RECORDS TO PROCESS:

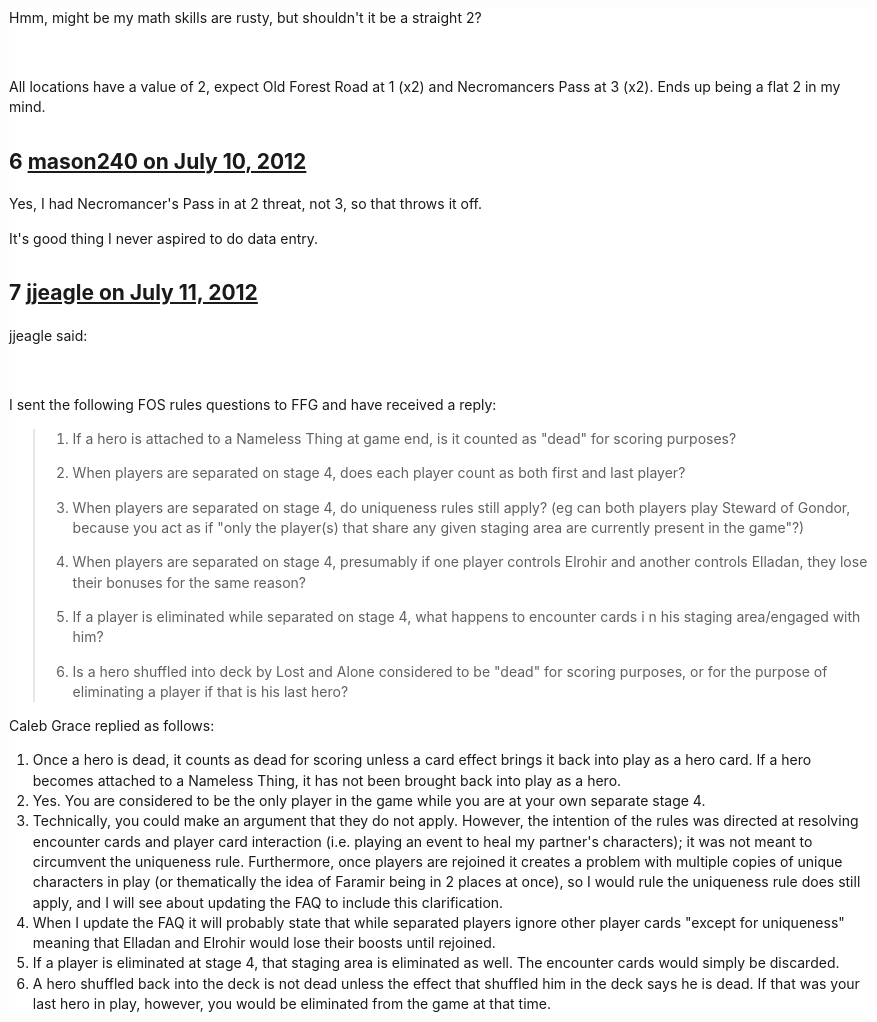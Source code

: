 Hmm, might be my math skills are rusty, but shouldn't it be a straight 2?

 

All locations have a value of 2, expect Old Forest Road at 1 (x2) and Necromancers Pass at 3 (x2). Ends up being a flat 2 in my mind.

## 6 [mason240 on July 10, 2012](https://community.fantasyflightgames.com/topic/67267-fos-rules-questions-official-answers/?do=findComment&comment=656338)

Yes, I had Necromancer's Pass in at 2 threat, not 3, so that throws it off.

It's good thing I never aspired to do data entry. 

## 7 [jjeagle on July 11, 2012](https://community.fantasyflightgames.com/topic/67267-fos-rules-questions-official-answers/?do=findComment&comment=656661)

jjeagle said:

 

I sent the following FOS rules questions to FFG and have received a reply:

> 1. If a hero is attached to a Nameless Thing at game end, is it counted as "dead" for scoring purposes?
>
> 2. When players are separated on stage 4, does each player count as both first and last player?
>
> 3. When players are separated on stage 4, do uniqueness rules still apply? (eg can both players play Steward of Gondor, because you act as if "only the player(s) that share any given staging area are currently present in the game"?)
>
> 4. When players are separated on stage 4, presumably if one player controls Elrohir and another controls Elladan, they lose their bonuses for the same reason?
>
> 5. If a player is eliminated while separated on stage 4, what happens to encounter cards i n his staging area/engaged with him?
>
> 6. Is a hero shuffled into deck by Lost and Alone considered to be "dead" for scoring purposes, or for the purpose of eliminating a player if that is his last hero?

Caleb Grace replied as follows:

1. Once a hero is dead, it counts as dead for scoring unless a card effect brings it back into play as a hero card. If a hero becomes attached to a Nameless Thing, it has not been brought back into play as a hero.
2. Yes. You are considered to be the only player in the game while you are at your own separate stage 4.
3. Technically, you could make an argument that they do not apply. However, the intention of the rules was directed at resolving encounter cards and player card interaction (i.e. playing an event to heal my partner's characters); it was not meant to circumvent the uniqueness rule. Furthermore, once players are rejoined it creates a problem with multiple copies of unique characters in play (or thematically the idea of Faramir being in 2 places at once), so I would rule the uniqueness rule does still apply, and I will see about updating the FAQ to include this clarification.
4. When I update the FAQ it will probably state that while separated players ignore other player cards "except for uniqueness" meaning that Elladan and Elrohir would lose their boosts until rejoined.
5. If a player is eliminated at stage 4, that staging area is eliminated as well. The encounter cards would simply be discarded.
6. A hero shuffled back into the deck is not dead unless the effect that shuffled him in the deck says he is dead. If that was your last hero in play, however, you would be eliminated from the game at that time.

REQUIREMENT:
Your reply is to repeat, unchanged, the lines above running from the one with "area/engaged with him?" up to and including the one with "Caleb Grace replied".

REPLY:
> 5. If a player is eliminated while separated on stage 4, what happens to encounter cards i n his staging area/engaged with him?
>
> 6. Is a hero shuffled into deck by Lost and Alone considered to be "dead" for scoring purposes, or for the purpose of eliminating a player if that is his last hero?

Caleb Grace replied as follows:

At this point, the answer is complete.